Neuritic beading induced by activated microglia is an early feature of neuronal dysfunction toward neuronal death by inhibition of mitochondrial respiration and axonal transport

Recent studies suggest that excitotoxicity may contribute to neuronal damage in neurodegenerative diseases including Alzheimer disease, Parkinson disease, amyotrophic lateral sclerosis, and multiple sclerosis. Activated microglia have been observed around degenerative neurons in these diseases, and they are thought to act as effector cells in the degeneration of neural cells in the central nervous system. Neuritic beading, focal bead-like swellings in the dendrites and axons, is a neuropathological sign in epilepsy, trauma, ischemia, aging, and neurodegenerative diseases. Previous reports showed that neuritic beading is induced by various stimuli including glutamate or nitric oxide and is a neuronal response to harmful stimuli.

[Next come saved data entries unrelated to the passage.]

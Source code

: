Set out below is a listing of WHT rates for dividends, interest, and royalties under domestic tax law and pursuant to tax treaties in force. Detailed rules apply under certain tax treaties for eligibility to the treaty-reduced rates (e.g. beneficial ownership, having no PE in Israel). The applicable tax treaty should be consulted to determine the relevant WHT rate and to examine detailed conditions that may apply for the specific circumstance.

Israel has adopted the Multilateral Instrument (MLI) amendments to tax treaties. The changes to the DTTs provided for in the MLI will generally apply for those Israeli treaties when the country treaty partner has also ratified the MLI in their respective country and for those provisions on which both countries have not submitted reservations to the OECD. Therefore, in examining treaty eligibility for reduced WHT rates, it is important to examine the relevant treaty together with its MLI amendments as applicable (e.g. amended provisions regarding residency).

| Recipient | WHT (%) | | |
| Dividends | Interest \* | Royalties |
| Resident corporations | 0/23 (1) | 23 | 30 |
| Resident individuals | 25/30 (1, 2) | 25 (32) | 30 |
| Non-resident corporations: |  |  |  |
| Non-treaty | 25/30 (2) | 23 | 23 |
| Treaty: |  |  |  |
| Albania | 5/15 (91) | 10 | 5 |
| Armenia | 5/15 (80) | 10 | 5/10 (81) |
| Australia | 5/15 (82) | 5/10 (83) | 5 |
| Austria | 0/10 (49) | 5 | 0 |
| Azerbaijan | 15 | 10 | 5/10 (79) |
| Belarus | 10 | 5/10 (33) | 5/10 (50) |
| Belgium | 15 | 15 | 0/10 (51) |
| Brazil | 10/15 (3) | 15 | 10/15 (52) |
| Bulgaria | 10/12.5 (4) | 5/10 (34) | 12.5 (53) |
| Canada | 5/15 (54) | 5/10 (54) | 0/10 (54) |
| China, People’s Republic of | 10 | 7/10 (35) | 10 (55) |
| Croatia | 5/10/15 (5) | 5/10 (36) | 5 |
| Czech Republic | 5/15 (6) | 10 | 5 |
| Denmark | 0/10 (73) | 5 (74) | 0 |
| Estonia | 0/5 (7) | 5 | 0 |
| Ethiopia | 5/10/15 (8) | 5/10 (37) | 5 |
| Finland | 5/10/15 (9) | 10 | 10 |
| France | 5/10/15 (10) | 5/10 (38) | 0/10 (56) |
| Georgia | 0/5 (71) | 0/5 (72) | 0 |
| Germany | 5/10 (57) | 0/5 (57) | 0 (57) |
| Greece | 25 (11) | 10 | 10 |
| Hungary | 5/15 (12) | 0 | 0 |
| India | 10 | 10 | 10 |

However, the precise physiologic significance of neuritic beading is unclear. We provide evidence that neuritic beading induced by activated microglia is a feature of neuronal cell dysfunction toward neuronal death, and the neurotoxicity of activated microglia is mediated through N-methyl-d-aspartate (NMDA) receptor signaling. Neuritic beading occurred concordant with a rapid drop in intracellular ATP levels and preceded neuronal death. The actual neurite beads consisted of collapsed cytoskeletal proteins and motor proteins arising from impaired neuronal transport secondary to cellular energy loss. The drop in intracellular ATP levels was because of the inhibition of mitochondrial respiratory chain complex IV activity downstream of NMDA receptor signaling. Blockage of NMDA receptors nearly completely abrogated mitochondrial dysfunction and neurotoxicity. Thus, neuritic beading induced by activated microglia occurs through NMDA receptor signaling and represents neuronal cell dysfunction preceding neuronal death. Blockage of NMDA receptors may be an effective therapeutic approach for neurodegenerative diseases.